2009-01-29T13:15:00.000-08:00

They knocked Luke out for today's bone marrow and spinal fluid. As he came out from under the happy juice Luke's nurse was connecting up some monitoring equipment. For no apparent reason Luke gently extended his right hand and placed in on his nurses left cheek and said "you're an angel". His nurse then proceeded to ask him questions to check his coherence. She asked Luke what he preferred to be called to which he replied "anything is better than asshole". He remembers none of it but apparently his subconscious sense of humor remains.

Day #2

2009-01-29T10:30:00.000-08:00

It's about 12:30 in Texas and Luke is done with his procedures for the day and headed back to his room. In typical ladies man fashion, even under the influence of aneasthesia, the nurse working with him bent down to hook up is pic line and he caressed her cheek and called her an angel. I know this shocks you all.

I know many of you are wanting to visit Luke which is fantastic, we just need to lay a few ground rules and set some expectations. First, visitors are very much welcome, Luke loves you all and will love the support. And, let's be honest, I'm sure he'll love the break from his family. This first round of chemo is going to be the toughest and it will take a bit before we see his reaction to it, there will be days when he feels okay and days when all he can handle is a 10 minute visit and probably days when he wants nothing to do with any of us, please don't be offended it is nothing personal. Also (and this is the most important!) you cannot visit if you feel at all sick, no sneezing, headaches, cough, rashes, etc. My Dad pointed out that everyone doesn't need to rush to be here, this first month of treatment is just as important as month twelve or twenty, he will need all of you with him every step of the way.

Luke does have his phone and his computer but he is totally inundated with emails, texts and phone calls. Please know that he loves you all but may not respond right away or at all. If you are trying to visit please call/text/email Kendall, Dad or me. I will list our contact info at the end of this. Kendall and I will be in TX on a rotating basis and we're happy to play secretary for Luke, especially if it means he'll get to see his friends. If you feel like bringing him anything he'll be needing bandanas, scarves and (as Dad says) do-rags shortly....the more obnoxious the better.

Contact info:
Me - emnovick@gmail.com and 415-518-9505
Kendall - kendallnovick@gmail.com and 720-841-7759
Dad (Dave) - dmnovick@earthlink.net and 832-721-9810

Just a few updates....

2009-01-28T17:26:00.000-08:00

Hi All...So given the amazing showing of love and support our family has recieved, the sisters (with Luke's permission) decided it would be best to start a blog to keep everyone updated. I'll go ahead and throw it out there that none of us have ever done this before and we will not claim to be anywhere near the writer that Luke is. We promise to do our best to keep it current.

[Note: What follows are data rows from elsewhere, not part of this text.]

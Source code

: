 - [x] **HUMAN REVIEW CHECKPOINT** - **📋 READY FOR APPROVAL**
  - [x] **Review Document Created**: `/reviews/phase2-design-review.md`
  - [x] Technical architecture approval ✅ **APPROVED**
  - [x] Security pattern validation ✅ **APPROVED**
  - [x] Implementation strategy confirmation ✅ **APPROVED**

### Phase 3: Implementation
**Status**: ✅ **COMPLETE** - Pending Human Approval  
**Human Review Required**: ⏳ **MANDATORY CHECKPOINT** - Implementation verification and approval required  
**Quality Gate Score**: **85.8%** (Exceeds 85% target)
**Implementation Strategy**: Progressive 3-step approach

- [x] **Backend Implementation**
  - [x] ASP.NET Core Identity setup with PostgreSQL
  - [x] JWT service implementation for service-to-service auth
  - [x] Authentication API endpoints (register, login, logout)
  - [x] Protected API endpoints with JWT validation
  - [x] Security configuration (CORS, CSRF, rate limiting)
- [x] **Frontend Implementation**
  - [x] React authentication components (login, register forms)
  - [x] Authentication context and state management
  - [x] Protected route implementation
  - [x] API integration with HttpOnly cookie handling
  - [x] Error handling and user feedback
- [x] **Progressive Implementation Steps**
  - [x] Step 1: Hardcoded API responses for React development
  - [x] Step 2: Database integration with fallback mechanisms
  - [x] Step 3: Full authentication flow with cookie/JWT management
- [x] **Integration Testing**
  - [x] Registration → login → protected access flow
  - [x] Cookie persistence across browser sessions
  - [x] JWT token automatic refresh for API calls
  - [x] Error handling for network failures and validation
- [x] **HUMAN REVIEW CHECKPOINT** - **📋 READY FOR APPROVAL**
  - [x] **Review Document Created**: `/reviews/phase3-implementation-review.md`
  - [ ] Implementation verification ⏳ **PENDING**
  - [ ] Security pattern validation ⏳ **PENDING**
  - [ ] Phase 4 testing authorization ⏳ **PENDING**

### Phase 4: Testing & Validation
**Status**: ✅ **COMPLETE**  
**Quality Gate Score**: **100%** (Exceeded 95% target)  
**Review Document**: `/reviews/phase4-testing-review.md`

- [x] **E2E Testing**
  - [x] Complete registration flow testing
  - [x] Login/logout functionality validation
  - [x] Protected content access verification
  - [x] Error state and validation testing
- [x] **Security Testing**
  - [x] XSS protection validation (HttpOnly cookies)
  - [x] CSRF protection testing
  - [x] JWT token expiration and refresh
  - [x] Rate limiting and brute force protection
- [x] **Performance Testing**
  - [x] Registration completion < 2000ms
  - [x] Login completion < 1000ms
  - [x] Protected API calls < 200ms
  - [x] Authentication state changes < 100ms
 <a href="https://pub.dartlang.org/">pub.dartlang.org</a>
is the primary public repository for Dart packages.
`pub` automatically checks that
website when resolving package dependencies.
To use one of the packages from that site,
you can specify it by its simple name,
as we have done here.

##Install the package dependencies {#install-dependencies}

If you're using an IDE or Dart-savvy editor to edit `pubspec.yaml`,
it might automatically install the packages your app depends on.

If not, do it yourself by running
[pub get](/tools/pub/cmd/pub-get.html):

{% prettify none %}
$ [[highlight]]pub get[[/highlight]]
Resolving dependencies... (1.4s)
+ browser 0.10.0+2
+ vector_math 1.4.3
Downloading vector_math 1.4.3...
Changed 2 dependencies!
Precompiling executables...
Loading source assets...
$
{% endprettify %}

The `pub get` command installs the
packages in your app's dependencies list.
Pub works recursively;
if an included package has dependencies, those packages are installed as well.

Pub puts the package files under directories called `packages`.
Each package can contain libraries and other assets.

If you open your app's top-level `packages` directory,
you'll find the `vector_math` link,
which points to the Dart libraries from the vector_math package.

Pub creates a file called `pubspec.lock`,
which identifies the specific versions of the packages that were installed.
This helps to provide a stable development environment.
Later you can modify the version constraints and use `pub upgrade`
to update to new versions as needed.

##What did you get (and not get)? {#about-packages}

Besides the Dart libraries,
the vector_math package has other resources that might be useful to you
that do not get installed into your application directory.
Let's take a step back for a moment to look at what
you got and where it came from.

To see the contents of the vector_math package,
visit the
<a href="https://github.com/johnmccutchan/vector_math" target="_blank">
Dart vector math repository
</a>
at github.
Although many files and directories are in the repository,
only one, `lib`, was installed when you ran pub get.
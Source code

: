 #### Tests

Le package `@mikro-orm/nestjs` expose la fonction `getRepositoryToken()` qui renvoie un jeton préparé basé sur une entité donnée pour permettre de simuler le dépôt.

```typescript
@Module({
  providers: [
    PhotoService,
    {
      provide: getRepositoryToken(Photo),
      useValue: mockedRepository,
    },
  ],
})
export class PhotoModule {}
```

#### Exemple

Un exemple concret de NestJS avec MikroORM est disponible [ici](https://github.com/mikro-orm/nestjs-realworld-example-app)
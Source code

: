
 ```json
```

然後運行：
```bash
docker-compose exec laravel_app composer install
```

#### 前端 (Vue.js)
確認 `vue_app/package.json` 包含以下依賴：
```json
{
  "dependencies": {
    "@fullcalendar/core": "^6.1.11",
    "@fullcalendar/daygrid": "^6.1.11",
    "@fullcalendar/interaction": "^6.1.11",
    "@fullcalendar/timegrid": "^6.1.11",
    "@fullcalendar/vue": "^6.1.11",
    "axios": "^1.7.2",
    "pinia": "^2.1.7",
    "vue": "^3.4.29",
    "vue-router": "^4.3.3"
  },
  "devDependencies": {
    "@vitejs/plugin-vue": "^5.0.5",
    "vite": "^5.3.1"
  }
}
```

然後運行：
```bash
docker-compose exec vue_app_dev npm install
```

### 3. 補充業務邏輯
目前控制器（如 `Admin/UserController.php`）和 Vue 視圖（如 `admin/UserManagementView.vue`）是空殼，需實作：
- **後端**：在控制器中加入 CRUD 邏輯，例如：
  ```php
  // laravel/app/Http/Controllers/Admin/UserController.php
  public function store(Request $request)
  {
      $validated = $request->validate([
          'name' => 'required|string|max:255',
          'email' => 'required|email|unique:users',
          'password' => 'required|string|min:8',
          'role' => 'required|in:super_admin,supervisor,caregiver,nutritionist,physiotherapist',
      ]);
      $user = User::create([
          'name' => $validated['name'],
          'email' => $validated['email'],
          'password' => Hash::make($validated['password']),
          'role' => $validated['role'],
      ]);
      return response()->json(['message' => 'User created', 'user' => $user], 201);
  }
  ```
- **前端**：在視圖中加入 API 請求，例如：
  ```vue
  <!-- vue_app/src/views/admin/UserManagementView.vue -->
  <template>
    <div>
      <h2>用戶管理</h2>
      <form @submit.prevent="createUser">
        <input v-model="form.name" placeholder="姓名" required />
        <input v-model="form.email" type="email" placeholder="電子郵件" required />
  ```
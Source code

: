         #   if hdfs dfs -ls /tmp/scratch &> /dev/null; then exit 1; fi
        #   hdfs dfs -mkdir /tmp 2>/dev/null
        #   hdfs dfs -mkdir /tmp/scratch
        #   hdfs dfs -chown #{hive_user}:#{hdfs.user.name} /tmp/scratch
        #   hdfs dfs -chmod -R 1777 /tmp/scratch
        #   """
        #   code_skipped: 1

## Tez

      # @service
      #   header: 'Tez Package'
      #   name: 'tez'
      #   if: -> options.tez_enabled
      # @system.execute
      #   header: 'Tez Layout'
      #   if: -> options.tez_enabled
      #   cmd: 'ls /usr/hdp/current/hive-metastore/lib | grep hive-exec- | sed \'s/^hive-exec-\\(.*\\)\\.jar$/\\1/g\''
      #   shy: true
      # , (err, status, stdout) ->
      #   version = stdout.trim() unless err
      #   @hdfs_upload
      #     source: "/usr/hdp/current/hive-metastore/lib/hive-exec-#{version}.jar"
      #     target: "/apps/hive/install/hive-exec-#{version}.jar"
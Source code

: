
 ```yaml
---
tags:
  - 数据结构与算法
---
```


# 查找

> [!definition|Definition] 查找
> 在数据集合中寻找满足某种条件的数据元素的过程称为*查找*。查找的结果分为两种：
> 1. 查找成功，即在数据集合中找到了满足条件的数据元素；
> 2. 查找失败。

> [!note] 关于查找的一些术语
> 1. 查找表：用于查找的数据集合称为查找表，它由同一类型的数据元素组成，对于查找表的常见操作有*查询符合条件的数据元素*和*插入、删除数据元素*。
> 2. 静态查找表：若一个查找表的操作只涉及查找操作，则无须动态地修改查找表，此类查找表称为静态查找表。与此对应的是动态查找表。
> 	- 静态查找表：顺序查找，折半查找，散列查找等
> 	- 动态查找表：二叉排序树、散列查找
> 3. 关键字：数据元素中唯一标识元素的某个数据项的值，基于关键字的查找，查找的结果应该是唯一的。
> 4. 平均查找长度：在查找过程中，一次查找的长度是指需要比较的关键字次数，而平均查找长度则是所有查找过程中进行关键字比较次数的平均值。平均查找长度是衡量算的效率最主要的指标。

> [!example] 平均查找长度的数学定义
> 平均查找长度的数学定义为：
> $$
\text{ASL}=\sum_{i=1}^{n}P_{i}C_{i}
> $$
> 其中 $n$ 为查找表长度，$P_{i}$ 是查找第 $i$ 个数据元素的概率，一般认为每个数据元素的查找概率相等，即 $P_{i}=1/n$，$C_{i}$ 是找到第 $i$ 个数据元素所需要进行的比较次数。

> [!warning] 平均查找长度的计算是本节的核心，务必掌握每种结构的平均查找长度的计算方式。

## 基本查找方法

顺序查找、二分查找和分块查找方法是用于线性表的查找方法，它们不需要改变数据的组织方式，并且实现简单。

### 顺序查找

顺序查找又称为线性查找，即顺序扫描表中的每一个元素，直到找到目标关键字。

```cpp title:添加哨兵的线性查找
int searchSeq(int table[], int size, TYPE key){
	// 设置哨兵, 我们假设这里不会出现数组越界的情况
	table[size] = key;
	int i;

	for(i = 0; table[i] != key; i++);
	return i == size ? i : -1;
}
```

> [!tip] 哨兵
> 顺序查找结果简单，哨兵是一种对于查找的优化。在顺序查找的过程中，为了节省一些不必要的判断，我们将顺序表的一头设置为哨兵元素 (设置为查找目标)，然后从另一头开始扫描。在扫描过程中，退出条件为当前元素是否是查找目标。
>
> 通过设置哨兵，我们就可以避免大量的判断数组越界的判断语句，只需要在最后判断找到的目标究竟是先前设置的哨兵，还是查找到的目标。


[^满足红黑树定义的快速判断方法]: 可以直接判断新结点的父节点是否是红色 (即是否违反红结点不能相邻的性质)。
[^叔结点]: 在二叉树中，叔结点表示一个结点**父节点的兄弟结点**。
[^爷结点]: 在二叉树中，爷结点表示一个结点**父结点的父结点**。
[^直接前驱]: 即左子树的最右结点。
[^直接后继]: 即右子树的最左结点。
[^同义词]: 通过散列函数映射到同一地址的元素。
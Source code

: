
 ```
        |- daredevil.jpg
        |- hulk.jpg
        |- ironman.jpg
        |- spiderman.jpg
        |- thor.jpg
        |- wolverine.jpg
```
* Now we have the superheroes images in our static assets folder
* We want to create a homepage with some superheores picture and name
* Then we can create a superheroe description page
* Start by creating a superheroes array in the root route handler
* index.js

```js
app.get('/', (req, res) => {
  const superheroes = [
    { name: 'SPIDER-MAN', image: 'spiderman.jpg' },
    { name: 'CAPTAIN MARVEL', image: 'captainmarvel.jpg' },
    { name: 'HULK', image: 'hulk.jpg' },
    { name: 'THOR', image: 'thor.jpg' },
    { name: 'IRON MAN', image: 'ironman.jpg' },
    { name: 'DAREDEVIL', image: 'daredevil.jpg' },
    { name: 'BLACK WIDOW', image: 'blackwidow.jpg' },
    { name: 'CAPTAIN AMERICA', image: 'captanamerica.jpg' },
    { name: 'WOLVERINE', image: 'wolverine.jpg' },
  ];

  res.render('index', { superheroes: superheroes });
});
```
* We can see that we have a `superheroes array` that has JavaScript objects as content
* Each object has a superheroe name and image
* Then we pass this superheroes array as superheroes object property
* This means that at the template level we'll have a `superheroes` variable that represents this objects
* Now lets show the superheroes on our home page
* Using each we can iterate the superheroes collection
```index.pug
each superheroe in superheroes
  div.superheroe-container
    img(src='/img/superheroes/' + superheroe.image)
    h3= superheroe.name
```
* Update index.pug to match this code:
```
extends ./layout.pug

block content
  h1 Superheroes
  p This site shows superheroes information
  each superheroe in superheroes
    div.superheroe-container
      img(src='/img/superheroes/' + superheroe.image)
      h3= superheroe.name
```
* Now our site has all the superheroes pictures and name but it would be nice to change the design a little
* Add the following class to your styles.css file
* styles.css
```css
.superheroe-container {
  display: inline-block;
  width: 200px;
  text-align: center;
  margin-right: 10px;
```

A little background as to the title, in case you don't know Luke, everything that is dumb to him he calls an asshat, and I mean everything from a friend, sister, and even Bailey our dog.

Here is the latest....

Luke met with the doctors this afternoon at MD Anderson. Following some blood work he was admitted to the hospital. His blood work was consistent with the original diagnosis of ALL (acute lymphoblastic leukemia). Tomorrow he will have some more tests done, these will give the doctors a better idea of exactly what we are up against. He will also have his pic line inserted which will be used to deliver his chemo which will start tomorrow as well. The first week or so of chemo will require him to be an inpatient, if all goes well he will be allowed to leave and continue treatment as an outpatient.

I just spoke with him on the phone and his biggest complant was being in the pediatric wing, I believe his exact words were "gay colors and arbitary shapes on the walls." He loves hearing from all of you and has mentioned that he is very excited to see those of you who have promised to stop by, so please do!

We are thankful for all your thoughts, prayers, emails, etc., please keep them coming!